- **Work to be completed**
Check every line of the entries that follow, and copy the ones containing "cflags".

- **Dataset extract**
•••
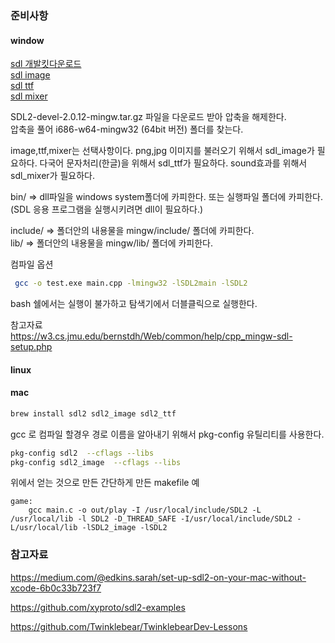 
### 준비사항 


#### window

[sdl 개발킷다운로드](https://www.libsdl.org/download-2.0.php)  
[sdl image](https://www.libsdl.org/projects/SDL_image/)  
[sdl ttf](https://www.libsdl.org/projects/SDL_ttf/)  
[sdl mixer](https://www.libsdl.org/projects/SDL_mixer/)  

SDL2-devel-2.0.12-mingw.tar.gz 파일을 다운로드 받아 압축을 해제한다.  
압축을 풀어 i686-w64-mingw32 (64bit 버전) 폴더를 찾는다.  

image,ttf,mixer는 선택사항이다. 
png,jpg 이미지를 불러오기 위해서 sdl_image가 필요하다.
다국어 문자처리(한글)을 위해서 sdl_ttf가 필요하다.
sound효과를 위해서 sdl_mixer가 필요하다. 

bin/ => dll파일을 windows system폴더에 카피한다. 또는 실행파일 폴더에 카피한다.  
(SDL 응용 프로그램을 실행시키려면 dll이 필요하다.)  

include/ => 폴더안의 내용물을 mingw/include/ 폴더에 카피한다.  
lib/ => 폴더안의 내용물을 mingw/lib/ 폴더에 카피한다.

컴파일 옵션  
```sh
 gcc -o test.exe main.cpp -lmingw32 -lSDL2main -lSDL2
```

bash 쉘에서는 실행이 불가하고 탐색기에서 더블클릭으로 실행한다.  

참고자료  
https://w3.cs.jmu.edu/bernstdh/Web/common/help/cpp_mingw-sdl-setup.php  



#### linux

#### mac 

``` sh
brew install sdl2 sdl2_image sdl2_ttf  
```

gcc 로 컴파일 할경우 경로 이름을 알아내기 위해서 pkg-config 유틸리티를 사용한다.
```sh
pkg-config sdl2  --cflags --libs
pkg-config sdl2_image  --cflags --libs
```

위에서 얻는 것으로 만든 간단하게 만든 makefile 예
```make
game:
	gcc main.c -o out/play -I /usr/local/include/SDL2 -L /usr/local/lib -l SDL2 -D_THREAD_SAFE -I/usr/local/include/SDL2 -L/usr/local/lib -lSDL2_image -lSDL2
```


### 참고자료

https://medium.com/@edkins.sarah/set-up-sdl2-on-your-mac-without-xcode-6b0c33b723f7

https://github.com/xyproto/sdl2-examples

https://github.com/Twinklebear/TwinklebearDev-Lessons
•••
- **Finished exercise**
pkg-config sdl2  --cflags --libs
pkg-config sdl2_image  --cflags --libs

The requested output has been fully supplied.